Dataset entries
+ + + + +

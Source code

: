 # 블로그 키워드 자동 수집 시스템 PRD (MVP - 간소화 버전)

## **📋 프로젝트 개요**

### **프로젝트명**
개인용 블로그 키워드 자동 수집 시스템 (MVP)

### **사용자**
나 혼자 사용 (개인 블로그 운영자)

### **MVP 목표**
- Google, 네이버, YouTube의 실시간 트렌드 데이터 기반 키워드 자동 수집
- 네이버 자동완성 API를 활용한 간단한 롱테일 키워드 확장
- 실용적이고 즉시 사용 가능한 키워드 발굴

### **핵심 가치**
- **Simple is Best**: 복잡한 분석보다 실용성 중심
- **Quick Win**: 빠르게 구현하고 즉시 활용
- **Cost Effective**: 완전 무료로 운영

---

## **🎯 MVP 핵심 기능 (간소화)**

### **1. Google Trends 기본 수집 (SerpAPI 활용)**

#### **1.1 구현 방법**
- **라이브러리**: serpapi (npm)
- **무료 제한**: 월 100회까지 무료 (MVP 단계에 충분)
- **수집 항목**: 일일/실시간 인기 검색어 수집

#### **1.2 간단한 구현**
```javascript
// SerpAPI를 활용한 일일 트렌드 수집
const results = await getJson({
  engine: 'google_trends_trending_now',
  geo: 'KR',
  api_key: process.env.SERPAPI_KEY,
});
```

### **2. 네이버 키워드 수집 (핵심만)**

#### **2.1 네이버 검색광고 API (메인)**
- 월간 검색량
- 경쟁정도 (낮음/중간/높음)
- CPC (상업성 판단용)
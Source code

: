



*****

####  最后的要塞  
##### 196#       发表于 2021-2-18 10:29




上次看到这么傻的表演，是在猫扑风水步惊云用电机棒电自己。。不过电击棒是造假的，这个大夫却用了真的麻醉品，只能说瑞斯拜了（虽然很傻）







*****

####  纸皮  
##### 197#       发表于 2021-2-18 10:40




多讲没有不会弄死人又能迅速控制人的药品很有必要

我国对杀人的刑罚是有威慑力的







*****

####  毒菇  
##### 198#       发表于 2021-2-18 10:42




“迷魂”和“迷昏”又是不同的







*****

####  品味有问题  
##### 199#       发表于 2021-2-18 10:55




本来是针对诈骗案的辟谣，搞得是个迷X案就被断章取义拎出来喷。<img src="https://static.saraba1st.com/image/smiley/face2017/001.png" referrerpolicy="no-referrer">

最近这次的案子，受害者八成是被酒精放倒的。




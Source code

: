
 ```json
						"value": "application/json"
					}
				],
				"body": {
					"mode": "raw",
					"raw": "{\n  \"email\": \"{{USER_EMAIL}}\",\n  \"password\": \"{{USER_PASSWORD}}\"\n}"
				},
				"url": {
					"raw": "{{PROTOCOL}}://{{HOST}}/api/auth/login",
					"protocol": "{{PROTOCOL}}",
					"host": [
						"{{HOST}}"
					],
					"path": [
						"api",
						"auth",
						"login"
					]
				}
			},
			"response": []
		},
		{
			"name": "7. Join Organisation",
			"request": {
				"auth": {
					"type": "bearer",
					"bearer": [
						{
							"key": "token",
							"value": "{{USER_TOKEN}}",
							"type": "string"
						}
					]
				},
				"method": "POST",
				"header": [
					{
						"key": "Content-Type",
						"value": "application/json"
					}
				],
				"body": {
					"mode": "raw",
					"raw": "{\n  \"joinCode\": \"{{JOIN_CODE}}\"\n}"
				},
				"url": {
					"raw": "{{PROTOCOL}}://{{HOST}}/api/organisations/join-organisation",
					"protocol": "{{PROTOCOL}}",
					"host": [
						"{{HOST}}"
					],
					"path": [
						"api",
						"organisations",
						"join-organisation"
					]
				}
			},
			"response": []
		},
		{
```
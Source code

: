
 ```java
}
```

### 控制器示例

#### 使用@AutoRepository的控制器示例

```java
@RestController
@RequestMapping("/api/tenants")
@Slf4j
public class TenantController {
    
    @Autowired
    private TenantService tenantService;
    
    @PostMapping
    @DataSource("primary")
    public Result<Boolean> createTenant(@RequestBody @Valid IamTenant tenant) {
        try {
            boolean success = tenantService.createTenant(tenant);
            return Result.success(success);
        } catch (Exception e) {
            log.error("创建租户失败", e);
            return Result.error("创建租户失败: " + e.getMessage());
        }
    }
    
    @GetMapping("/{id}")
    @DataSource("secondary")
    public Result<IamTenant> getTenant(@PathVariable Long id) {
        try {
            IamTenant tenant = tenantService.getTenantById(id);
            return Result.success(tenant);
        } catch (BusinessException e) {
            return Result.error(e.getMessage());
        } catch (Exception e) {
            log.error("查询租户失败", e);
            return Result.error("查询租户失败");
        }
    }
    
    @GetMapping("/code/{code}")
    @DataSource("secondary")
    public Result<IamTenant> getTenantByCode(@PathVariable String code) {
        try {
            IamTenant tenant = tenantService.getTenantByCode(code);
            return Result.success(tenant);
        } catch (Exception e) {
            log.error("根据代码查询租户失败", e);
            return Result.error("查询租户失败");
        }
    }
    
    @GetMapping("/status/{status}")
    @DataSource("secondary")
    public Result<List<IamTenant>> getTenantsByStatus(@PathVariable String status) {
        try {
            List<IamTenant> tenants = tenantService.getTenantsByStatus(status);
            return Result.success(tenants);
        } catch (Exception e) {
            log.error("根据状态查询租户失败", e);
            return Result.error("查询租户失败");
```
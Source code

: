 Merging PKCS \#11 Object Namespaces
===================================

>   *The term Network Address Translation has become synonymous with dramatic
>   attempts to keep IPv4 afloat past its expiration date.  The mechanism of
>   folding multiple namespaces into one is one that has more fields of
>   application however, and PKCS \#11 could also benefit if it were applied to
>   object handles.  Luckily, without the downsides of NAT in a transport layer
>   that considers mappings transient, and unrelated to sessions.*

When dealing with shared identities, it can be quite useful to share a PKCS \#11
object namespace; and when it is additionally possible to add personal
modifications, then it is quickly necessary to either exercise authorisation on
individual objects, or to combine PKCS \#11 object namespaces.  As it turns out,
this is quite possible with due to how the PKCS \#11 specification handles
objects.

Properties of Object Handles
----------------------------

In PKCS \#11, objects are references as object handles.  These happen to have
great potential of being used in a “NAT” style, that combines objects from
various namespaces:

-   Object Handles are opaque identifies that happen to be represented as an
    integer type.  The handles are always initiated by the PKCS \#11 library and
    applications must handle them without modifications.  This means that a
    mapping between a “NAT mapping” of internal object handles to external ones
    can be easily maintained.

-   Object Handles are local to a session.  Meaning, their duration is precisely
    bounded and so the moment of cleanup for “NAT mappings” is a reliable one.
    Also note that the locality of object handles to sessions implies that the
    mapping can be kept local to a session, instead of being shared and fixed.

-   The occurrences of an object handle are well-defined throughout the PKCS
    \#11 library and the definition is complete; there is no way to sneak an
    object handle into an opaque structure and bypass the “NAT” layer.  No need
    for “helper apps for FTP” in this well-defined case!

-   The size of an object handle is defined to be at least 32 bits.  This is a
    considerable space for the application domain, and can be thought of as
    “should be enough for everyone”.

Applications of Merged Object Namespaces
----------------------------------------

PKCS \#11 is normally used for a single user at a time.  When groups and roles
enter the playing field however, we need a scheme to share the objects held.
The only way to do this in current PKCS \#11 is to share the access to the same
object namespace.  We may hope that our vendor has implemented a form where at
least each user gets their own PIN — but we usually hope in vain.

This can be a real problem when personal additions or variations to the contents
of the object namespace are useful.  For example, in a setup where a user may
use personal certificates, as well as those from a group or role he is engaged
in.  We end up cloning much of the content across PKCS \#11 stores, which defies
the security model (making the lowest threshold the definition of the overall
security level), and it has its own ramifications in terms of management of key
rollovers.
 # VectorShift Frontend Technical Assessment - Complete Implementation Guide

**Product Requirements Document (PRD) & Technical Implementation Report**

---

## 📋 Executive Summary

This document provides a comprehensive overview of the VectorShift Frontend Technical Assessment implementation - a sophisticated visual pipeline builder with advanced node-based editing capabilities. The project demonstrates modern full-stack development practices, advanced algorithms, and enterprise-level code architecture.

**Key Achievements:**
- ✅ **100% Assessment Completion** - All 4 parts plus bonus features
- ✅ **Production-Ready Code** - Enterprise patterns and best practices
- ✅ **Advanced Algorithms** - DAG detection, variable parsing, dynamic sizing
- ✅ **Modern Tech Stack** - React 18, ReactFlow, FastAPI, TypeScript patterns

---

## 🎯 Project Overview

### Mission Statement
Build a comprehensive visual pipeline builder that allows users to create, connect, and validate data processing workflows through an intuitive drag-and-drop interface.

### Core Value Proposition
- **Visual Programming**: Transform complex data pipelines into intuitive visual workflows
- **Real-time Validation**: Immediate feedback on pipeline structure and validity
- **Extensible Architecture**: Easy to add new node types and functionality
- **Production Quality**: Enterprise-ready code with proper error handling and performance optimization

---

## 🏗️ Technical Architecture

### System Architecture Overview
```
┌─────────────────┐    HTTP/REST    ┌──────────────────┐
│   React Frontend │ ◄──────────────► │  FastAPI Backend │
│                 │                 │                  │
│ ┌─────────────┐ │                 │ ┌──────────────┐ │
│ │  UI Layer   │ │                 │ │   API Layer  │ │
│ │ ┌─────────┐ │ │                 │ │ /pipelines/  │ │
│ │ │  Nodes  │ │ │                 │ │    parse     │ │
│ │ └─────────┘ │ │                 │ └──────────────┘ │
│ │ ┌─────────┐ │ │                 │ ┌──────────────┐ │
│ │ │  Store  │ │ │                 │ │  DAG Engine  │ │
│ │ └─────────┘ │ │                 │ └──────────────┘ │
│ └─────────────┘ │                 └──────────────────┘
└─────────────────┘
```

+ + + + +

▸ What the task asks
Every line above from the line with "In PKCS \#11, objects" to the line with "applications must handle", both included, must be reproduced exactly, and no other line may appear.

▸ Answer box
In PKCS \#11, objects are references as object handles.  These happen to have
great potential of being used in a “NAT” style, that combines objects from
various namespaces:

-   Object Handles are opaque identifies that happen to be represented as an
    integer type.  The handles are always initiated by the PKCS \#11 library and
    applications must handle them without modifications.  This means that a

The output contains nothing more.